(Items listed in a dataset)
┄┄┄┄┄┄┄┄┄┄
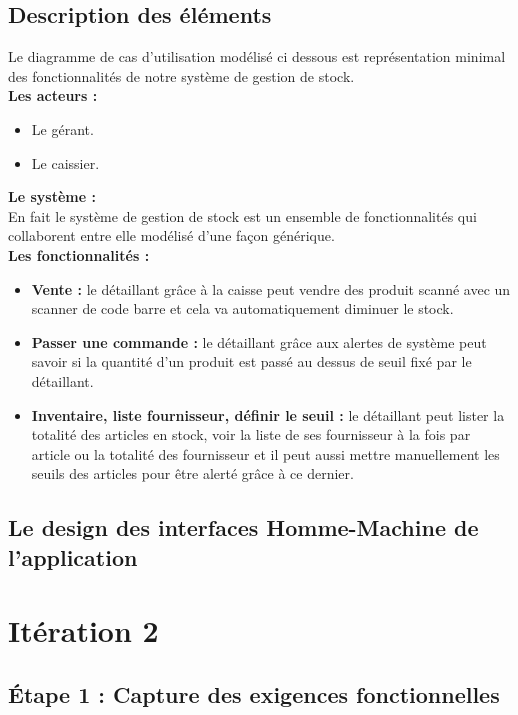 \documentclass[french,10pt,a4paper]{report}
\begin{document}
\subsection{\textcolor{bb}{Description des éléments}}
Le diagramme de cas d’utilisation modélisé ci dessous est représentation minimal des fonctionnalités de notre système de gestion de stock.\\
\textbf{Les acteurs :} 
\begin{itemize}
\item Le gérant.
\item Le caissier.
\end{itemize}
\textbf{Le système :}\\
En fait le système de gestion de stock est un ensemble de fonctionnalités qui collaborent entre elle modélisé d’une façon générique.\\
\textbf{Les fonctionnalités :}
\begin{itemize}
\item \textbf{Vente :} le détaillant grâce à la caisse peut vendre des produit scanné avec un scanner de code barre et cela va automatiquement diminuer le stock.
\item \textbf{ Passer une commande :} le détaillant grâce aux alertes de système peut savoir si la quantité d’un produit est passé au dessus de seuil fixé par le détaillant.
\item \textbf{Inventaire, liste fournisseur, définir le seuil :} le détaillant peut lister la totalité des articles en stock, voir la liste de ses fournisseur à la fois par article ou la totalité des fournisseur et il peut aussi mettre manuellement les seuils des articles pour être alerté grâce à ce dernier.
\end{itemize}

\subsection{\textcolor{bb}{ Le design des interfaces Homme-Machine de l’application}}


\section{\textcolor{rr}{Itération 2}}
\subsection{\textcolor{bb}{Étape 1 : Capture des exigences fonctionnelles}}
\end{document}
┄┄┄┄┄┄┄┄┄┄
◆ **WHAT YOU SHOULD DO**
Are you able to set down all the lines above exactly, without any pictures?

◆ **EXPECTED ANSWER**
 \documentclass[french,10pt,a4paper]{report}
\begin{document}
\subsection{\textcolor{bb}{Description des éléments}}
Le diagramme de cas d’utilisation modélisé ci dessous est représentation minimal des fonctionnalités de notre système de gestion de stock.\\
\textbf{Les acteurs :} 
\begin{itemize}
\item Le gérant.
\item Le caissier.
\end{itemize}
\textbf{Le système :}\\
En fait le système de gestion de stock est un ensemble de fonctionnalités qui collaborent entre elle modélisé d’une façon générique.\\
\textbf{Les fonctionnalités :}
\begin{itemize}
\item \textbf{Vente :} le détaillant grâce à la caisse peut vendre des produit scanné avec un scanner de code barre et cela va automatiquement diminuer le stock.
\item \textbf{ Passer une commande :} le détaillant grâce aux alertes de système peut savoir si la quantité d’un produit est passé au dessus de seuil fixé par le détaillant.
\item \textbf{Inventaire, liste fournisseur, définir le seuil :} le détaillant peut lister la totalité des articles en stock, voir la liste de ses fournisseur à la fois par article ou la totalité des fournisseur et il peut aussi mettre manuellement les seuils des articles pour être alerté grâce à ce dernier.
\end{itemize}

\subsection{\textcolor{bb}{ Le design des interfaces Homme-Machine de l’application}}


\section{\textcolor{rr}{Itération 2}}
\subsection{\textcolor{bb}{Étape 1 : Capture des exigences fonctionnelles}}
\end{document}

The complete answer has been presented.